Task: Copy every line that holds the string "concordant" from the data below.

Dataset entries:
------------------------------------

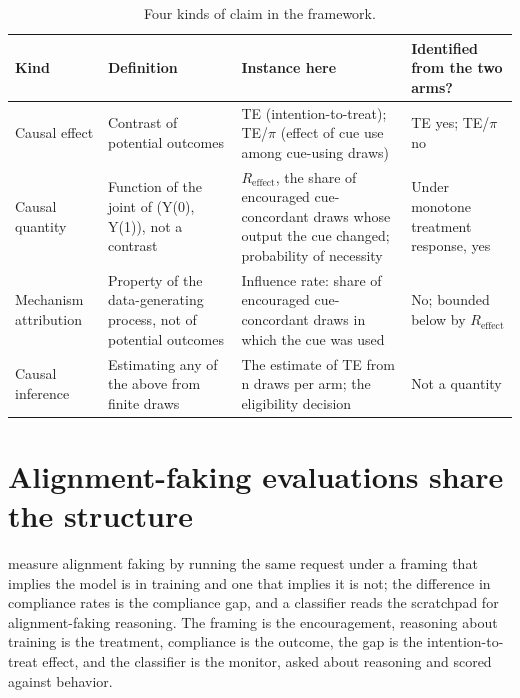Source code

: \documentclass[11pt,a4paper]{article}
\begin{document}
\begin{table}[H]
  \centering\small
  \begin{tabularx}{\linewidth}{@{}>{\raggedright\arraybackslash}p{3.1cm}XXX@{}}
    \toprule
    Kind & Definition & Instance here & Identified from the two arms? \\
    \midrule
    Causal effect & Contrast of potential outcomes & TE (intention-to-treat); TE/$\pi$ (effect of cue use among cue-using draws) & TE yes; TE/$\pi$ no \\ \addlinespace[3pt]
    Causal quantity & Function of the joint of (Y(0), Y(1)), not a contrast & $R_{\mathrm{effect}}$, the share of encouraged cue-concordant draws whose output the cue changed; probability of necessity & Under monotone treatment response, yes \\ \addlinespace[3pt]
    Mechanism attribution & Property of the data-generating process, not of potential outcomes & Influence rate: share of encouraged cue-concordant draws in which the cue was used & No; bounded below by $R_{\mathrm{effect}}$ \\ \addlinespace[3pt]
    Causal inference & Estimating any of the above from finite draws & The estimate of TE from n draws per arm; the eligibility decision & Not a quantity \\
    \bottomrule
  \end{tabularx}
  \caption{Four kinds of claim in the framework.}
\end{table}


\setcounter{section}{3}
\section{Alignment-faking evaluations share the structure}
\citet{greenblatt2024alignment} measure alignment faking by running the same request under a framing that implies the model is in training and one that implies it is not; the difference in compliance rates is the compliance gap, and a classifier reads the scratchpad for alignment-faking reasoning. The framing is the encouragement, reasoning about training is the treatment, compliance is the outcome, the gap is the intention-to-treat effect, and the classifier is the monitor, asked about reasoning and scored against behavior.
\end{document}
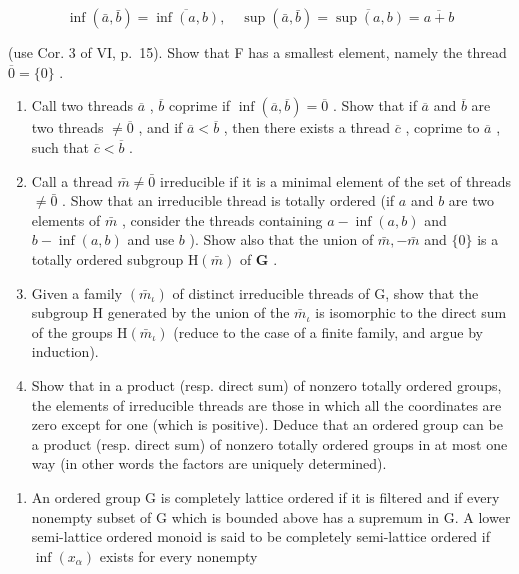 \[
\inf (\bar {a}, \bar {b}) = \overline {{\inf (a , b)}}, \quad \sup (\bar {a}, \bar {b}) = \overline {{\sup (a , b)}} = \overline {{a + b}}
\]

(use Cor. 3 of VI, p.~15). Show that F has a smallest element, namely the thread \(\overline{0} = \{0\}\) .

\begin{enumerate}
\def\labelenumi{\alph{enumi})}
\setcounter{enumi}{2}
\item
  Call two threads \(\overline{a}\) , \(\overline{b}\) coprime if \(\inf (\overline{a},\overline{b}) = \overline{0}\) . Show that if \(\overline{a}\) and \(\overline{b}\) are two threads \(\neq \overline{0}\) , and if \(\overline{a} < \overline{b}\) , then there exists a thread \(\overline{c}\) , coprime to \(\overline{a}\) , such that \(\overline{c} < \overline{b}\) .
\item
  Call a thread \(\bar{m} \neq \bar{0}\) irreducible if it is a minimal element of the set of threads \(\neq \bar{0}\) . Show that an irreducible thread is totally ordered (if \(a\) and \(b\) are two elements of \(\bar{m}\) , consider the threads containing \(a - \inf(a, b)\) and \(b - \inf(a, b)\) and use \(b\) ). Show also that the union of \(\bar{m}, -\bar{m}\) and \(\{0\}\) is a totally ordered subgroup \(\mathrm{H}(\bar{m})\) of \(\mathbf{G}\) .
\item
  Given a family \((\bar{m}_{\iota})\) of distinct irreducible threads of G, show that the subgroup H generated by the union of the \(\bar{m}_{\iota}\) is isomorphic to the direct sum of the groups \(\mathrm{H}(\bar{m}_{\iota})\) (reduce to the case of a finite family, and argue by induction).
\item
  Show that in a product (resp. direct sum) of nonzero totally ordered groups, the elements of irreducible threads are those in which all the coordinates are zero except for one (which is positive). Deduce that an ordered group can be a product (resp. direct sum) of nonzero totally ordered groups in at most one way (in other words the factors are uniquely determined).
\end{enumerate}

\begin{enumerate}
\def\labelenumi{\arabic{enumi})}
\setcounter{enumi}{28}
\tightlist
\item
  An ordered group G is completely lattice ordered if it is filtered and if every nonempty subset of G which is bounded above has a supremum in G. A lower semi-lattice ordered monoid is said to be completely semi-lattice ordered if \(\inf(x_{\alpha})\) exists for every nonempty
\end{enumerate}

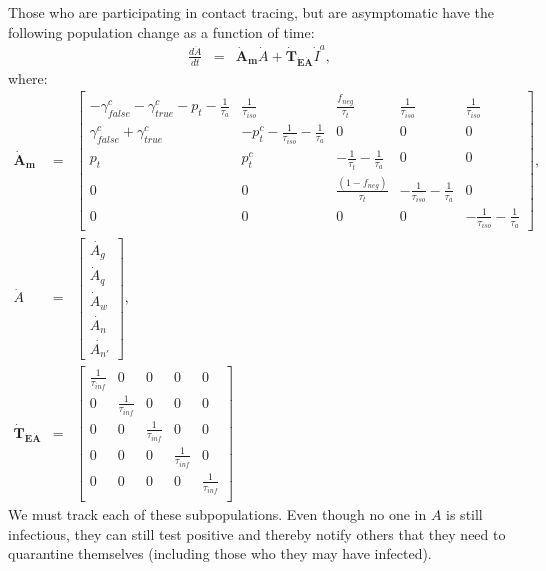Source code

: \documentclass[notitlepage, superscriptaddress]{revtex4-2}
\begin{document}
Those who are participating in contact tracing, but are asymptomatic have the following population change as a function of time:
\begin{eqnarray}
\frac{d\dot{A}}{dt} &=& \boldsymbol{\dot{A}_{m}}  \dot{A} + \boldsymbol{\dot{T}_{\dot{E}\dot{A}}}  \dot{I}^{a}, 
\end{eqnarray}
where:
%
\begin{eqnarray}
\boldsymbol{\dot{A}_{m}}&=&
\begin{bmatrix}
 -\gamma^{c}_{false} -\gamma^{c}_{true} - p_{t} -\frac{1}{\tau_{a}} & \frac{1}{\tau_{iso}}  & \frac{f_{neg}}{\tau_{t}} & \frac{1}{\tau_{iso}} & \frac{1}{\tau_{iso}} \\
\gamma^{c}_{false} + \gamma^{c}_{true}    &  -p^{c}_{t}  - \frac{1}{\tau_{iso}} - \frac{1}{\tau_{a}}      &  0    & 0  & 0\\
p_{t}     &  p^{c}_{t}                  &  -\frac{1}{\tau_{t}}  - \frac{1}{\tau_{a}}  & 0 & 0\\
0 & 0 & \frac{(1-f_{neg})}{\tau_{t}}  & -\frac{1}{\tau_{iso}}  -  \frac{1}{\tau_{a}} & 0 \\ 
0 & 0 & 0 & 0 & -\frac{1}{\tau_{iso}}  -  \frac{1}{\tau_{a}}
\end{bmatrix}, \\ 
%
\dot{A} &=& 
\begin{bmatrix}
\dot{A_{g}} \\ \dot{A}_{q} \\ \dot{A}_{w}\\ \dot{A_{n}} \\ \dot{A_{n'}}
\end{bmatrix}, \\ 
%
% 
\boldsymbol{\dot{T}_{\dot{E}\dot{A}}} &=&
\begin{bmatrix}
\frac{1}{\tau_{inf}}  & 0                 & 0 & 0 & 0\\ 
 0          &  \frac{1}{\tau_{inf}}  & 0 & 0 & 0 \\ 
 0          & 0                 &  \frac{1}{\tau_{inf}} & 0 & 0 \\ 
0           & 0                 &  0 & \frac{1}{\tau_{inf}} & 0 \\ 
0           & 0                 &  0 & 0 & \frac{1}{\tau_{inf}} \\
\end{bmatrix}
\end{eqnarray}
We must track each of these subpopulations. Even though no one in $A$ is still infectious, they can still test positive and thereby notify others that they need to quarantine themselves (including those who they may have infected). 
\end{document}
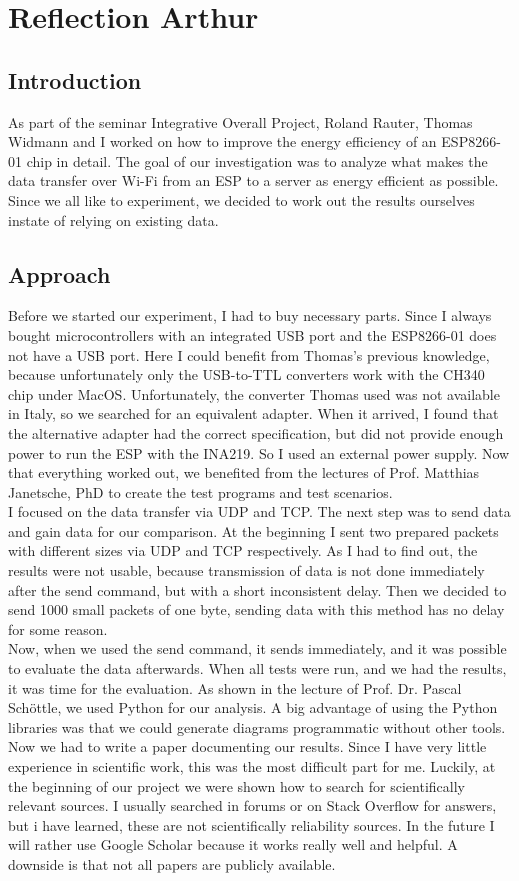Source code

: \chapter*{Reflection Arthur}

\section*{Introduction}
As part of the seminar Integrative Overall Project, Roland Rauter,
Thomas Widmann and I worked on how to improve the energy efficiency of an ESP8266-01 chip in detail.
The goal of our investigation was to analyze what makes the data transfer over Wi-Fi
from an ESP to a server as energy efficient as possible.
Since we all like to experiment,
we decided to work out the results ourselves instate of relying on existing data.


\section*{Approach}
Before we started our experiment, I had to buy necessary parts.
Since I always bought microcontrollers with an integrated USB port and the ESP8266-01
does not have a USB port. Here I could benefit from Thomas's previous knowledge,
because unfortunately only the USB-to-TTL converters work with the CH340 chip under MacOS.
Unfortunately, the converter Thomas used was not available in Italy,
so we searched for an equivalent adapter. When it arrived,
I found that the alternative adapter had the correct specification,
but did not provide enough power to run the ESP with the INA219.
So I used an external power supply. Now that everything worked out,
we benefited from the lectures of Prof. Matthias Janetsche, PhD
to create the test programs and test scenarios. \\
I focused on the data transfer via UDP and TCP.
The next step was to send data and gain data for our comparison.
At the beginning I sent two prepared packets with different sizes via UDP and TCP respectively.
As I had to find out, the results were not usable,
because transmission of data is not done immediately after the send command,
but with a short inconsistent delay.
Then we decided to send 1000 small packets of one byte,
sending data with this method has no delay for some reason.\\
Now,
when we used the send command, it sends immediately,
and it was possible to evaluate the data afterwards.
When all tests were run, and we had the results, it was time for the evaluation.
As shown in the lecture of Prof. Dr. Pascal Schöttle, we used Python for our analysis.
A big advantage of using the Python libraries was that we could generate diagrams programmatic
without other tools. Now we had to write a paper documenting our results.
Since I have very little experience in scientific work, this was the most difficult part for me.
Luckily, at the beginning of our project we were shown how to search for scientifically
relevant sources. I usually searched in forums or on Stack Overflow for answers,
but i have learned, these are not scientifically reliability sources.
In the future I will rather use Google Scholar because it works really well and helpful.
A downside is that not all papers are publicly available.


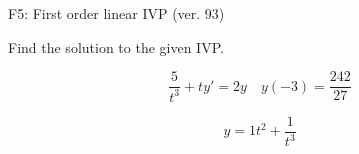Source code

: \begin{exercise}
  \begin{exerciseTitle}F5: First order linear IVP (ver. 93)\end{exerciseTitle}
  \begin{exerciseStatement}
    
Find the solution to the given IVP.

    
\[\frac{5}{t^{3}} +ty'= 2 y \hspace{1em} y( -3 ) = \frac{242}{27}\]

  \end{exerciseStatement}
  \begin{exerciseAnswer}
    
\[y= 1 t^ 2 + \frac{1}{t^{3}}\]

  \end{exerciseAnswer}
\end{exercise}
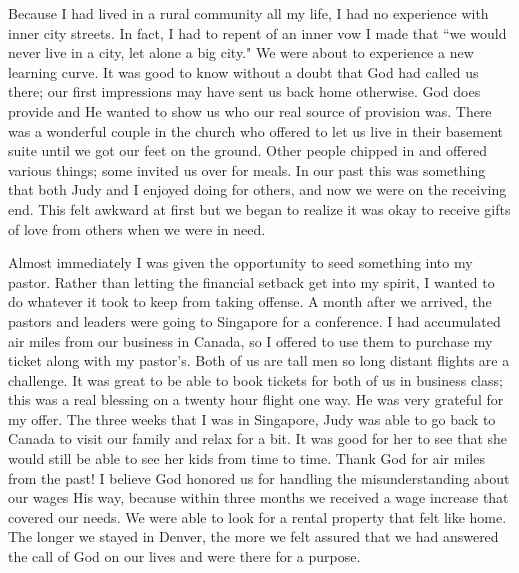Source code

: \documentclass[oneside,12pt]{book}
\begin{document}
Because I had lived in a rural community all my life, I had no experience with inner city streets.  In fact, I had to repent of an inner vow I made that ``we would never live in a city, let alone a big city." We were about to experience a new learning curve. It was good to know without a doubt that God had called us there; our first impressions may have sent us back home otherwise. God does provide and He wanted to show us who our real source of provision was. There was a wonderful couple in the church who offered to let us live in their basement suite until we got our feet on the ground. Other people chipped in and offered various things; some invited us over for meals. In our past this was something that both Judy and I enjoyed doing for others, and now we were on the receiving end. This felt awkward at first but we began to realize it was okay to receive gifts of love from others when we were in need. 

Almost immediately I was given the opportunity to seed something into my pastor. Rather than letting the financial setback get into my spirit, I wanted to do whatever it took to keep from taking offense. A month after we arrived, the pastors and leaders were going to Singapore for a conference. I had accumulated air miles from our business in Canada, so I offered to use them to purchase my ticket along with my pastor's. Both of us are tall men so long distant flights are a challenge. It was great to be able to book tickets for both of us in business class; this was a real blessing on a twenty hour flight one way. He was very grateful for my offer. The three weeks that I was in Singapore, Judy was able to go back to Canada to visit our family and relax for a bit. It was good for her to see that she would still be able to see her kids from time to time. Thank God for air miles from the past! I believe God honored us for handling the misunderstanding about our wages His way, because within three months we received a wage increase that covered our needs. We were able to look for a rental property that felt like home. The longer we stayed in Denver, the more we felt assured that we had answered the call of God on our lives and were there for a purpose. 
\end{document}
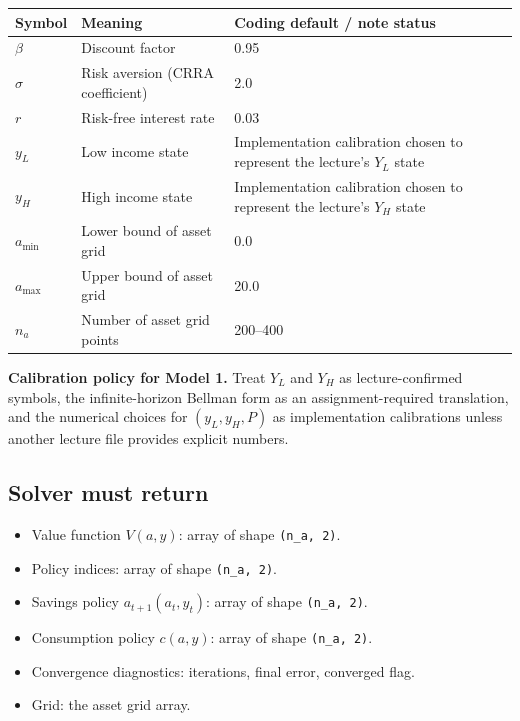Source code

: \documentclass[11pt]{article}
\begin{document}
\begin{tabularx}{\linewidth}{@{}lXl@{}}
\toprule
\textbf{Symbol} & \textbf{Meaning} & \textbf{Coding default / note status} \\
\midrule
$\beta$ & Discount factor & 0.95 \\
$\sigma$ & Risk aversion (CRRA coefficient) & 2.0 \\
$r$ & Risk-free interest rate & 0.03 \\
$y_L$ & Low income state & Implementation calibration chosen to represent the lecture's $Y_L$ state \\
$y_H$ & High income state & Implementation calibration chosen to represent the lecture's $Y_H$ state \\
$a_{\min}$ & Lower bound of asset grid & 0.0 \\
$a_{\max}$ & Upper bound of asset grid & 20.0 \\
$n_a$ & Number of asset grid points & 200--400 \\
\bottomrule
\end{tabularx}

\begin{notebox}
\textbf{Calibration policy for Model 1.} Treat $Y_L$ and $Y_H$ as lecture-confirmed symbols, the infinite-horizon Bellman form as an assignment-required translation, and the numerical choices for $(y_L,y_H,P)$ as implementation calibrations unless another lecture file provides explicit numbers.
\end{notebox}

\subsection{Solver must return}
\begin{itemize}
    \item Value function $V(a,y)$: array of shape \texttt{(n\_a, 2)}.
    \item Policy indices: array of shape \texttt{(n\_a, 2)}.
    \item Savings policy $a_{t+1}(a_t,y_t)$: array of shape \texttt{(n\_a, 2)}.
    \item Consumption policy $c(a,y)$: array of shape \texttt{(n\_a, 2)}.
    \item Convergence diagnostics: iterations, final error, converged flag.
    \item Grid: the asset grid array.
\end{itemize}
\end{document}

------------------------------------

Solution:
    Causal quantity & Function of the joint of (Y(0), Y(1)), not a contrast & $R_{\mathrm{effect}}$, the share of encouraged cue-concordant draws whose output the cue changed; probability of necessity & Under monotone treatment response, yes \\ \addlinespace[3pt]
    Mechanism attribution & Property of the data-generating process, not of potential outcomes & Influence rate: share of encouraged cue-concordant draws in which the cue was used & No; bounded below by $R_{\mathrm{effect}}$ \\ \addlinespace[3pt]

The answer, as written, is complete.